INTERNATIONAL: The United States on Wednesday,March 9, has closed the door on supplying combat aircraft to Ukraine, saying the intelligence community assessed it would be a "high risk" move that could increase the chances of a Russian escalation with NATO.

NATO ally Poland has surprised Washington on Tuesday with a public offer to transfer its Russian-made MiG-29 fighter jets to a U.S. base in Germany as a way to replenish Ukraine's air force. Kyiv has implored the West for combat aircraft.

Pentagon spokesman John Kirby has explained the U.S. decision, saying that the transfer of MiG-29s would change little for Ukraine relative to Russian capabilities, and has stressed U.S. support for supplying other types of weapons.

Pentagon Spokesman, John Kirby has said, he has discussed with Minister Błaszczak the proposal to send MiG 29 fighter aircraft to Ukraine and specifically the notion of doing so by way of transfer to U.S. custody. Secretary Austin has thanked the minister for Poland's willingness to continue to look for ways to assist Ukraine, but Kirby has stressed that the U.S. do not support the transfer of additional fighter aircraft to the Ukrainian Air Force at this time and therefore have no desire to see them in their custody either.

He believes the best way to support Ukrainian defense is by providing them the weapons and the systems that they need most to defeat Russian aggression, in particular, anti-armor and air defense. The United States, along with other nations, continue to send them these weapons, and Kirby has said they are being used with great effect. The slowed Russian advance in the North and the contested airspace over Ukraine is evidence alone of that. Although Russian air capabilities are significant, their effectiveness has been limited due to Ukrainian strategic, operational and tactical ground-based air defense systems, surface to air missiles and MANPADS. Secondly, Ukrainian Air Force currently has several squadrons of fully mission-capable aircraft. Pentagon assess that adding aircraft to the Ukrainian inventory is not likely to significantly change the effectiveness of the Ukrainian Air Force relative to Russian capabilities. Therefore, Kirby says that the gain from transferring those MiG 29s is low. And finally, the intelligence community has assessed that the transfer of MiG 29 to Ukraine may be mistaken as escalatory and could result in significant Russian reaction that might increase the prospects of a military escalation with NATO. Therefore, we also assess the transfer of the MiG 29 to Ukraine to be high risk.

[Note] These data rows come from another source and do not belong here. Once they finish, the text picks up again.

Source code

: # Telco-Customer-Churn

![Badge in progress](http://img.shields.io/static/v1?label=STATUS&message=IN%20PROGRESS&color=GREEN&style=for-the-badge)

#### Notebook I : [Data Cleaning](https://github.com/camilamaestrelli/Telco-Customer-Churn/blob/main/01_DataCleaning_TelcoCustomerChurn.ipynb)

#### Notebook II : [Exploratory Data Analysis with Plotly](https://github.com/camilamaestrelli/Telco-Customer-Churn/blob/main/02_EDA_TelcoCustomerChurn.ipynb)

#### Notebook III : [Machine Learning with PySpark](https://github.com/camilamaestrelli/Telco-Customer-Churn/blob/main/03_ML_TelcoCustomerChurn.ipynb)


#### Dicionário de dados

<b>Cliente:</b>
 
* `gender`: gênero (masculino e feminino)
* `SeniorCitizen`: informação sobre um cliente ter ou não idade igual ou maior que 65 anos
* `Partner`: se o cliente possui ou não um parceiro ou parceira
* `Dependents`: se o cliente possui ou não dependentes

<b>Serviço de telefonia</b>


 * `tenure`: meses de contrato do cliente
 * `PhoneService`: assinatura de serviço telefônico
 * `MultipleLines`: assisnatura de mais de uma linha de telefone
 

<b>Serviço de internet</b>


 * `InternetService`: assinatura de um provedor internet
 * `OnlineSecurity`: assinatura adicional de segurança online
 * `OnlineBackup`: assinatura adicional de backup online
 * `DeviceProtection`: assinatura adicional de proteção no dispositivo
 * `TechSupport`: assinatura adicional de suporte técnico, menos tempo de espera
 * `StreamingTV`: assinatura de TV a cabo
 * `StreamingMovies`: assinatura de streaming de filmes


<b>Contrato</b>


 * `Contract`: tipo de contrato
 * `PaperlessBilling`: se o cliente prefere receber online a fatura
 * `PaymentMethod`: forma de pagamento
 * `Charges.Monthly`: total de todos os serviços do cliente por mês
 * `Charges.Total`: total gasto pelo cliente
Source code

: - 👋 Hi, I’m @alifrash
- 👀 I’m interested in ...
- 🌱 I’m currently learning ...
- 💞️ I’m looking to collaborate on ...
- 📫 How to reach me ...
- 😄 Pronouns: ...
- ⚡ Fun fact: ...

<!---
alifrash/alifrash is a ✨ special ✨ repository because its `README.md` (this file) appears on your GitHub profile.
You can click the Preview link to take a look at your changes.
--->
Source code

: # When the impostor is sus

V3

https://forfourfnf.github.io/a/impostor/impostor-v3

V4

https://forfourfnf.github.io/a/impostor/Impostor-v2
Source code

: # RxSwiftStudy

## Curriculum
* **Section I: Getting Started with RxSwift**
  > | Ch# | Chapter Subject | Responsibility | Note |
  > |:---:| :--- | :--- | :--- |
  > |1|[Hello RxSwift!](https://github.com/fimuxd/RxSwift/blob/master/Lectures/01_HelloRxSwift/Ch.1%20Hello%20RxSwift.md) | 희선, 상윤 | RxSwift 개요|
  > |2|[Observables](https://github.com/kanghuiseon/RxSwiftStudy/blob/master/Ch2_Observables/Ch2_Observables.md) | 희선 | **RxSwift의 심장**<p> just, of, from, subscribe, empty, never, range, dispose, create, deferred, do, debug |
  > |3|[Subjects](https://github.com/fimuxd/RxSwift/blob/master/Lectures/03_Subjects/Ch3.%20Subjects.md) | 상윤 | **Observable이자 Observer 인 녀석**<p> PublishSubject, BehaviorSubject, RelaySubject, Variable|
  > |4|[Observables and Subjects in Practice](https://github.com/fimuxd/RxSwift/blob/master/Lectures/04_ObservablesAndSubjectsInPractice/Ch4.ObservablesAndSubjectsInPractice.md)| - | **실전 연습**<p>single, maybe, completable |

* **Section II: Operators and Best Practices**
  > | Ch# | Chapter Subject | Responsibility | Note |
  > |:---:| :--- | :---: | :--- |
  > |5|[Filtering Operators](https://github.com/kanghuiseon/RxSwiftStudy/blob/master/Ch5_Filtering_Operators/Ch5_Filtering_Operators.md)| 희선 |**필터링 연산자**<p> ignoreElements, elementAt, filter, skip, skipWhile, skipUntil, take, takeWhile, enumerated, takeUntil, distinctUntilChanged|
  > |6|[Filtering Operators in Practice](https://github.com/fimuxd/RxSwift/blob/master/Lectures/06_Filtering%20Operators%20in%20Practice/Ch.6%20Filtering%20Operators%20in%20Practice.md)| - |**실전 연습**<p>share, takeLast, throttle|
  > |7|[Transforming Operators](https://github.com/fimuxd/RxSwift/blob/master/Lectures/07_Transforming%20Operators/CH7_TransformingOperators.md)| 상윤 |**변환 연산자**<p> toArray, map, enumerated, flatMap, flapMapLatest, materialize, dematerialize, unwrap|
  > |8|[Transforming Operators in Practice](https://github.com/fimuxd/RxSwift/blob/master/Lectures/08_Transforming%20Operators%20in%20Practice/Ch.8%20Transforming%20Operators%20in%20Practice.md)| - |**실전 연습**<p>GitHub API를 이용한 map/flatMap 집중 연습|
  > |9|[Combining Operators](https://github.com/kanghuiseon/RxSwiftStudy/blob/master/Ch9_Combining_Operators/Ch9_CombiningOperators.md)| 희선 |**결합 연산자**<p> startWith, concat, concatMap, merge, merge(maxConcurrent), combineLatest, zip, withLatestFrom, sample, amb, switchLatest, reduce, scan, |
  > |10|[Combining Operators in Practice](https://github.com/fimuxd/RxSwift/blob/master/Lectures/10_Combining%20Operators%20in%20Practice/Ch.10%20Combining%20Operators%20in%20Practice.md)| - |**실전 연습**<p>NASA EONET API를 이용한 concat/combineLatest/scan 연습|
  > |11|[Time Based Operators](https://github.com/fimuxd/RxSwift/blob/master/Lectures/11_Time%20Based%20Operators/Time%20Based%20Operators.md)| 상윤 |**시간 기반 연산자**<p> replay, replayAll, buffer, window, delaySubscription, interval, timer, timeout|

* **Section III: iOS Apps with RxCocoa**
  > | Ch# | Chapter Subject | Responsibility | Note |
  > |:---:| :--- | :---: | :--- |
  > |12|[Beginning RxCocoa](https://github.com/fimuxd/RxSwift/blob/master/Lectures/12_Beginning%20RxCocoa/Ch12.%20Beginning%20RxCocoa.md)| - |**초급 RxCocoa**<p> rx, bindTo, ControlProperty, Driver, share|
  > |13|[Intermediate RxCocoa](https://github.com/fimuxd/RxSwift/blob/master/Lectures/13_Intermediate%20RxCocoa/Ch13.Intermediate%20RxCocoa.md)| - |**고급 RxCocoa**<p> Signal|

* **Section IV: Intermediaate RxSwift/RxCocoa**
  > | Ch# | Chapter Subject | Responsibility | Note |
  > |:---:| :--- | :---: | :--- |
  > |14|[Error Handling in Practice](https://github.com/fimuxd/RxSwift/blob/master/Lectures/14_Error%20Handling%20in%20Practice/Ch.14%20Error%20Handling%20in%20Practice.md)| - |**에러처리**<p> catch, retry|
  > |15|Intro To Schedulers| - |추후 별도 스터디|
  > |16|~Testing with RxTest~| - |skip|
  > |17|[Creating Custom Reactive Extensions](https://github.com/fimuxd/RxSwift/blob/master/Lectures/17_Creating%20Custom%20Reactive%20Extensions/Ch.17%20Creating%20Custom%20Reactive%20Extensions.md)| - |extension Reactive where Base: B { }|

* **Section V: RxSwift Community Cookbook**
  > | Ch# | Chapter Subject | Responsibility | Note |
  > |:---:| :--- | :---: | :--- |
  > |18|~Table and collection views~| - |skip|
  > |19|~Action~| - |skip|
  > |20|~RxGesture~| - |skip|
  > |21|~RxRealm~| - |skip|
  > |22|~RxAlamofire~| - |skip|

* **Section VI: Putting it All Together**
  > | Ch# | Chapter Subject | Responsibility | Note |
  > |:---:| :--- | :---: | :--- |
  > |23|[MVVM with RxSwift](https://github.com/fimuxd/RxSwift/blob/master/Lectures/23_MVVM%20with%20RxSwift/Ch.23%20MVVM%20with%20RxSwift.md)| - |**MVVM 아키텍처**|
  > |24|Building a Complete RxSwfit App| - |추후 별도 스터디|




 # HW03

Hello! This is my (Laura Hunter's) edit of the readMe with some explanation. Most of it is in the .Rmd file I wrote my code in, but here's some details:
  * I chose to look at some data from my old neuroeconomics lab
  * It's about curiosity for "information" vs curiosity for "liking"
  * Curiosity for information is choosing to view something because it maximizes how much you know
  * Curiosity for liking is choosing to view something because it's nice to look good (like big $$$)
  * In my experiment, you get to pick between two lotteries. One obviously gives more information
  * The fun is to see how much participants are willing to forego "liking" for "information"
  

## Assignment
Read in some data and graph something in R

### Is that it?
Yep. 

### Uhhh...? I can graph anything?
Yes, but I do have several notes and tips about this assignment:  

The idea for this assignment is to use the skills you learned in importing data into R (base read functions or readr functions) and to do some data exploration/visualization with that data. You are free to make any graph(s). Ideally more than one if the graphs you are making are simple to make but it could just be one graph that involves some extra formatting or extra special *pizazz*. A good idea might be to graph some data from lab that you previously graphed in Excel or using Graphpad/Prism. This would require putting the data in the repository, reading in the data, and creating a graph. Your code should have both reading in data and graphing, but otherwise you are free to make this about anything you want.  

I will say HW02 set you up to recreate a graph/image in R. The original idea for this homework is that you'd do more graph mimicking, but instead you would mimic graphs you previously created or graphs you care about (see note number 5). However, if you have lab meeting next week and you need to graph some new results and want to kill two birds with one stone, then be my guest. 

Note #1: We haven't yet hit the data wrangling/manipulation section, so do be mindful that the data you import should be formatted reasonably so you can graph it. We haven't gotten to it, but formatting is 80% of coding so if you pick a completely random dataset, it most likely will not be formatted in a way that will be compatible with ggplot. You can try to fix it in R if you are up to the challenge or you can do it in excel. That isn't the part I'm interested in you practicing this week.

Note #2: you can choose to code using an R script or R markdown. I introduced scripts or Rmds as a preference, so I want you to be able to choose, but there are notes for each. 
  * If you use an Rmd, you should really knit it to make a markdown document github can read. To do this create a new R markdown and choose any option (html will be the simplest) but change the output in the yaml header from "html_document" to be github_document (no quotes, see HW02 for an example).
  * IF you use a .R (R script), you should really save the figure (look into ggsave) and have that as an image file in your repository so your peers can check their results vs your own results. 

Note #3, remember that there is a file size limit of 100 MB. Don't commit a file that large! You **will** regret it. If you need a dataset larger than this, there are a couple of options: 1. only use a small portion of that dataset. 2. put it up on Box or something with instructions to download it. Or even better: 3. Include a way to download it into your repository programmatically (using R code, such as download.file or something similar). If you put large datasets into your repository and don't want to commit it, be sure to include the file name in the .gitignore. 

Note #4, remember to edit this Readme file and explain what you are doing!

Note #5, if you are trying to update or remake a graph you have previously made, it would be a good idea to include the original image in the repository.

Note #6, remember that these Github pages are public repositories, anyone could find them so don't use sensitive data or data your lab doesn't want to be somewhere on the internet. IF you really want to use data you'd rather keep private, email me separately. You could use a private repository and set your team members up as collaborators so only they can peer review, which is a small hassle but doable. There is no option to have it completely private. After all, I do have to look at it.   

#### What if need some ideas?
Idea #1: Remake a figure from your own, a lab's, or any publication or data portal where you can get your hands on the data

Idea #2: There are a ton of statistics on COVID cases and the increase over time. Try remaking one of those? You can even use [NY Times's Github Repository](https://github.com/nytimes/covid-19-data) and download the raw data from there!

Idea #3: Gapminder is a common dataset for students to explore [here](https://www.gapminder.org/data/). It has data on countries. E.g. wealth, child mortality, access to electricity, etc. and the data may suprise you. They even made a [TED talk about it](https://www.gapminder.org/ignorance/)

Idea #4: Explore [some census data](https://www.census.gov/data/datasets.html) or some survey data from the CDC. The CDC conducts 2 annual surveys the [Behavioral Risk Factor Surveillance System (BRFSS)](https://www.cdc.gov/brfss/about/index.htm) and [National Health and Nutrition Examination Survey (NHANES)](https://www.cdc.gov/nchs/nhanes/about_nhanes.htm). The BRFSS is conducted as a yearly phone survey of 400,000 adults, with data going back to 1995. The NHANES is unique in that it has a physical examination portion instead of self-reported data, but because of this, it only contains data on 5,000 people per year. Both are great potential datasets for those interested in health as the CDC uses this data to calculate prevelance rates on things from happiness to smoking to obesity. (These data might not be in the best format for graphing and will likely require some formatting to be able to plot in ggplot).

The Ukrainian Air Force currently has squadrons of mission-capable aircraft, and additional MiGs would provide little gain, overall, Kirby has said.

Kirby kas declined to offer details on what specifically drove the U.S. intelligence assessment.

The United States has sought to speed weapons deliveries to Ukraine. But it shuddered on Tuesday at the prospect of flying combat aircraft from NATO territory into the war zone.

Russia's defense ministry has warned this week that countries even offering airfields to Ukraine let alone flying in fighter jets for attacks on Russia may be considered as having entered the conflict.

NATO has said it does not want direct conflict with Russia, a fellow nuclear-armed power, and President Joe Biden has ruled out sending U.S. troops into Ukraine to fight, something the Pentagon has said would apply to troops on the ground or in the air, flying missions.

The United States has also ruled out calls from Kyiv to create a no-fly zone over Ukraine, something military experts say would be equivalent to the United States entering the war against Russia.